Unfortunately, this seems to be very typical for men of his generation.

Aster's avatar

I understand, @FutureMemory , but he thinks he’s my personal accountant and Mr Fix It.

keobooks's avatar

My husband comes by his housecleaning laziness honestly. He never cleaned up before we got married—or before he met me as far as I can tell. He’s a natural born slob on that matter. I used to never clean up either and we didn’t care about messes.

The trouble now is that we have a toddler. I HAVE to clean up now to keep her from eating stuff or getting into things. Now I have to deal with the fact that my husband and I were devoted to lifelong slobbery and we make messes really fast—and getting him to help clean is almost as hard as convincing myself to clean.

augustlan's avatar

Even when I was a stay-at-home mom, my husband(s) helped out. In my current marriage, he probably does more than I do. I think it just depends on the guy.

Aster's avatar

Well, I wasn’t asking about clutter; just cleaning. I have a lot of clutter in some rooms and none in others. The worst that is my fault is this desk. I have 2 lightbulbs on it for some reason, postcard Christmas cards from relatives, almost a dozen bottles of various vitamins, a pack of printer paper, a half eaten bag of Poppycock, the newspaper ad for the week’s grocery special, a small bag of dogfood, a pair of scissors and assorted crapola and I don’t know why, really. One reason may be that my last desk had 2 file drawers but this only has one and the center drawer is packed with pens, checkbooks, moisturizer…I just don’t know what to do with it all. Maybe I want it out so I can see everything as a security blanket. It’s sloppy. Like his lamp table which looks like a cross between a pharmacy and a trashcan. lol

linguaphile's avatar

I just found this thread… not sure how I missed it.

I couldn’t care less about how something’s done, just that it gets done well and nothing’s destroyed.

I didn’t have the problem of my ex not helping, but being very “helpful.” The ex used to “help” with the laundry and almost every time, he would ruin something- he would shrink, tear, bleach, mix colors, or over-dry. I lost many cherished articles of clothing this way. He also accidentally broke dishes or warped silverware while doing the dishes, and while cooking, used metal on the teflon cookware until it looked like a cat shredded it. He cooked food my doctor said I shouldn’t eat, or was allergic to for the family dinners. There are so many more like this.

If I tried to do all of these myself, he would complain that I was devaluing his role in the family. Then, each time I asked for it to be done differently, in a way that nothing got destroyed, he would complain, “You don’t appreciate what I do.” I struggled with this for the longest time until I was almost convinced that I was just being a selfish, thankless hag, should suck it up and accept his “help.” It got to where he ruined my family heirlooms and I was so numb I had no reaction. I didn’t want to be that ‘unappreciative wife.’

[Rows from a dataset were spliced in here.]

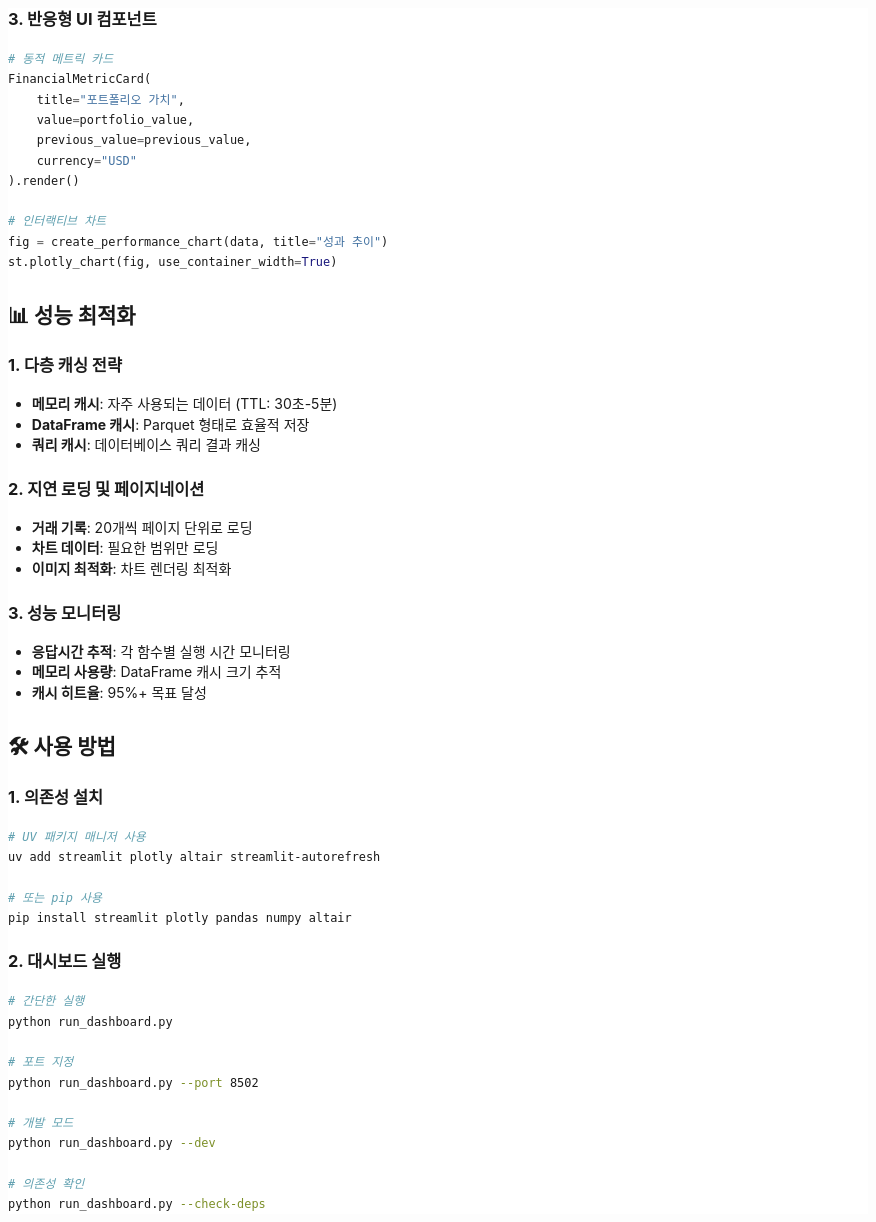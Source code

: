 ### 3. 반응형 UI 컴포넌트
```python
# 동적 메트릭 카드
FinancialMetricCard(
    title="포트폴리오 가치",
    value=portfolio_value,
    previous_value=previous_value,
    currency="USD"
).render()

# 인터랙티브 차트
fig = create_performance_chart(data, title="성과 추이")
st.plotly_chart(fig, use_container_width=True)
```

## 📊 성능 최적화

### 1. 다층 캐싱 전략
- **메모리 캐시**: 자주 사용되는 데이터 (TTL: 30초-5분)
- **DataFrame 캐시**: Parquet 형태로 효율적 저장
- **쿼리 캐시**: 데이터베이스 쿼리 결과 캐싱

### 2. 지연 로딩 및 페이지네이션
- **거래 기록**: 20개씩 페이지 단위로 로딩
- **차트 데이터**: 필요한 범위만 로딩
- **이미지 최적화**: 차트 렌더링 최적화

### 3. 성능 모니터링
- **응답시간 추적**: 각 함수별 실행 시간 모니터링
- **메모리 사용량**: DataFrame 캐시 크기 추적
- **캐시 히트율**: 95%+ 목표 달성

## 🛠️ 사용 방법

### 1. 의존성 설치
```bash
# UV 패키지 매니저 사용
uv add streamlit plotly altair streamlit-autorefresh

# 또는 pip 사용
pip install streamlit plotly pandas numpy altair
```

### 2. 대시보드 실행
```bash
# 간단한 실행
python run_dashboard.py

# 포트 지정
python run_dashboard.py --port 8502

# 개발 모드
python run_dashboard.py --dev

# 의존성 확인
python run_dashboard.py --check-deps
```
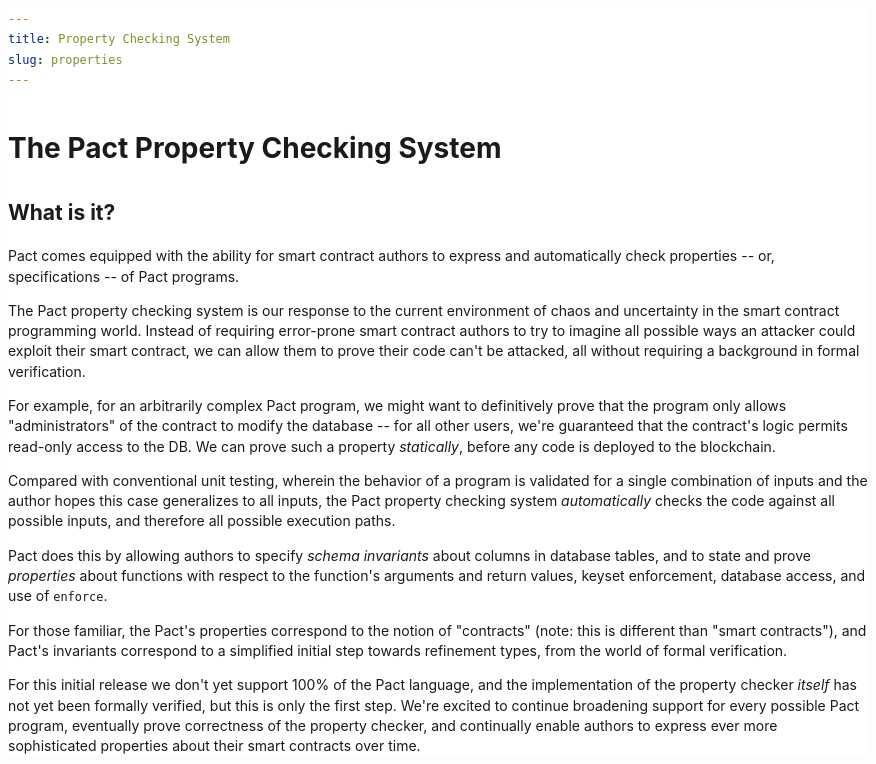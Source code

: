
 ```yaml
---
title: Property Checking System
slug: properties
---
```


<head>
  <title>Pact: The Pact Property Checking System</title>
  <meta name="description" content="Lorem ipsum dolor sit amet, consectetur adipiscing elit, sed do eiusmod tempor incididunt ut labore et dolore magna aliqua." />
</head>

# The Pact Property Checking System

## What is it?

Pact comes equipped with the ability for smart contract authors to express and
automatically check properties -- or, specifications -- of Pact programs.

The Pact property checking system is our response to the current environment of
chaos and uncertainty in the smart contract programming world. Instead of
requiring error-prone smart contract authors to try to imagine all possible
ways an attacker could exploit their smart contract, we can allow them to prove
their code can't be attacked, all without requiring a background in formal
verification.

For example, for an arbitrarily complex Pact program, we might want to
definitively prove that the program only allows "administrators" of the
contract to modify the database -- for all other users, we're guaranteed that
the contract's logic permits read-only access to the DB. We can prove such a
property _statically_, before any code is deployed to the blockchain.

Compared with conventional unit testing, wherein the behavior of a program is
validated for a single combination of inputs and the author hopes this case
generalizes to all inputs, the Pact property checking system _automatically_
checks the code against all possible inputs, and therefore all
possible execution paths.

Pact does this by allowing authors to specify _schema invariants_ about columns
in database tables, and to state and prove _properties_ about functions with
respect to the function's arguments and return values, keyset enforcement,
database access, and use of `enforce`.

For those familiar, the Pact's properties correspond to the notion of
"contracts" (note: this is different than "smart contracts"), and Pact's
invariants correspond to a simplified initial step towards refinement types,
from the world of formal verification.

For this initial release we don't yet support 100% of the Pact language, and
the implementation of the property checker _itself_ has not yet been formally
verified, but this is only the first step. We're excited to continue broadening
support for every possible Pact program, eventually prove correctness of the
property checker, and continually enable authors to express ever more
sophisticated properties about their smart contracts over time.
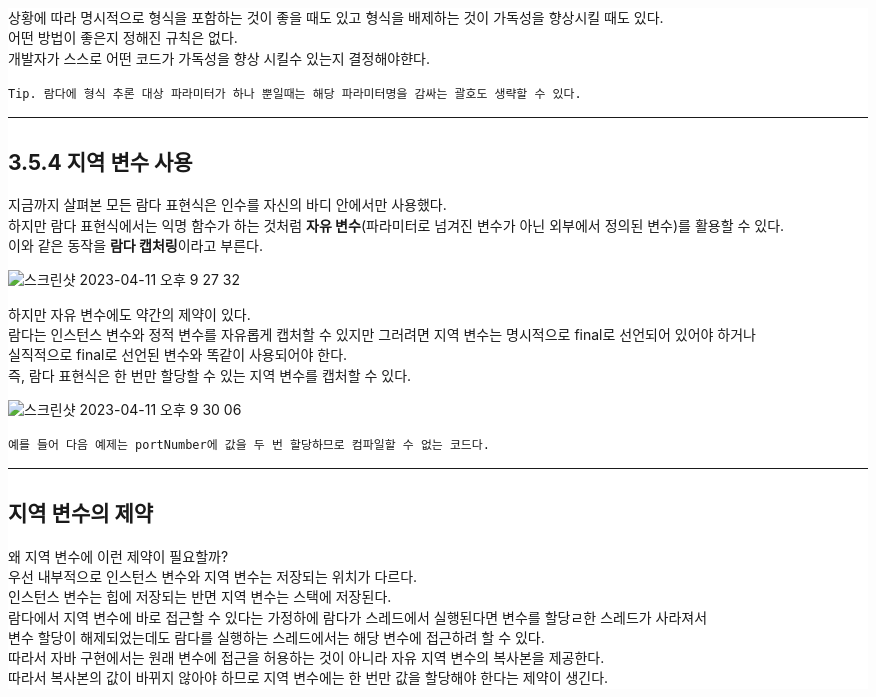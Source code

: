상황에 따라 명시적으로 형식을 포함하는 것이 좋을 때도 있고 형식을 배제하는 것이 가독성을 향상시킬 때도 있다.<br>
어떤 방법이 좋은지 정해진 규칙은 없다.<br>
개발자가 스스로 어떤 코드가 가독성을 향상 시킬수 있는지 결정해야햔다.<br>

```
Tip. 람다에 형식 추론 대상 파라미터가 하나 뿐일때는 해당 파라미터명을 감싸는 괄호도 생략할 수 있다.
```
---

## 3.5.4 지역 변수 사용
지금까지 살펴본 모든 람다 표현식은 인수를 자신의 바디 안에서만 사용했다.<br>
하지만 람다 표현식에서는 익명 함수가 하는 것처럼 **자유 변수**(파라미터로 넘겨진 변수가 아닌 외부에서 정의된 변수)를 활용할 수 있다.<br>
이와 같은 동작을 **람다 캡처링**이라고 부른다.

<img width="416" alt="스크린샷 2023-04-11 오후 9 27 32" src="https://user-images.githubusercontent.com/96435200/231162152-ae4322b4-43ac-4bfd-bf7b-bf9e6c0c3fee.png">

하지만 자유 변수에도 약간의 제약이 있다.<br>
람다는 인스턴스 변수와 정적 변수를 자유롭게 캡처할 수 있지만 그러려면 지역 변수는 명시적으로 final로 선언되어 있어야 하거나<br>
실직적으로 final로 선언된 변수와 똑같이 사용되어야 한다.<br>
즉, 람다 표현식은 한 번만 할당할 수 있는 지역 변수를 캡처할 수 있다.<br>

<img width="412" alt="스크린샷 2023-04-11 오후 9 30 06" src="https://user-images.githubusercontent.com/96435200/231162702-92ba6dde-53ed-4f1f-b87a-b0774324aecf.png">

```
예를 들어 다음 예제는 portNumber에 값을 두 번 할당하므로 컴파일할 수 없는 코드다.
```

---

## 지역 변수의 제약

왜 지역 변수에 이런 제약이 필요할까?<br>
우선 내부적으로 인스턴스 변수와 지역 변수는 저장되는 위치가 다르다.<br>
인스턴스 변수는 힙에 저장되는 반면 지역 변수는 스택에 저장된다.<br>
람다에서 지역 변수에 바로 접근할 수 있다는 가정하에 람다가 스레드에서 실행된다면 변수를 할당ㄹ한 스레드가 사라져서 <br>
변수 할당이 해제되었는데도 람다를 실행하는 스레드에서는 해당 변수에 접근하려 할 수 있다.<br>
따라서 자바 구현에서는 원래 변수에 접근을 허용하는 것이 아니라 자유 지역 변수의 복사본을 제공한다.<br>
따라서 복사본의 값이 바뀌지 않아야 하므로 지역 변수에는 한 번만 값을 할당해야 한다는 제약이 생긴다.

My question to the collective is—where’s the balance? Where is the line between a nagging, unappreciative, unnecessarily critical spouse and a spouse who isn’t getting their needs met? Where’s the line between toilet roll issues and ruined clothes?

It seems to me like Aster is not just asking for help from her husband—she’s asking for respect for what she does do without having to check the tally chart first.

Aster's avatar

He ruined your family heirlooms?? OMG; that is too much!
I have never wanted anyone to wash clothes. Hate the thought of it.

augustlan's avatar

@linguaphile Honestly, I’d have to wonder if your ex wasn’t just being very passive aggressive. It almost sounds like he set it up (deliberately or subconsciously) to go that way!

linguaphile's avatar

@augustlan Might be so—but it’s really nifty and easy to blame the woman for being a nag—sometimes it’s true that she’s a nag but sometimes not. I often wonder how much the conflicts over housework, cooking, laundry, cleaning and toilet paper direction really are symptoms of a bigger problem, not the problem. I know in my case that was true.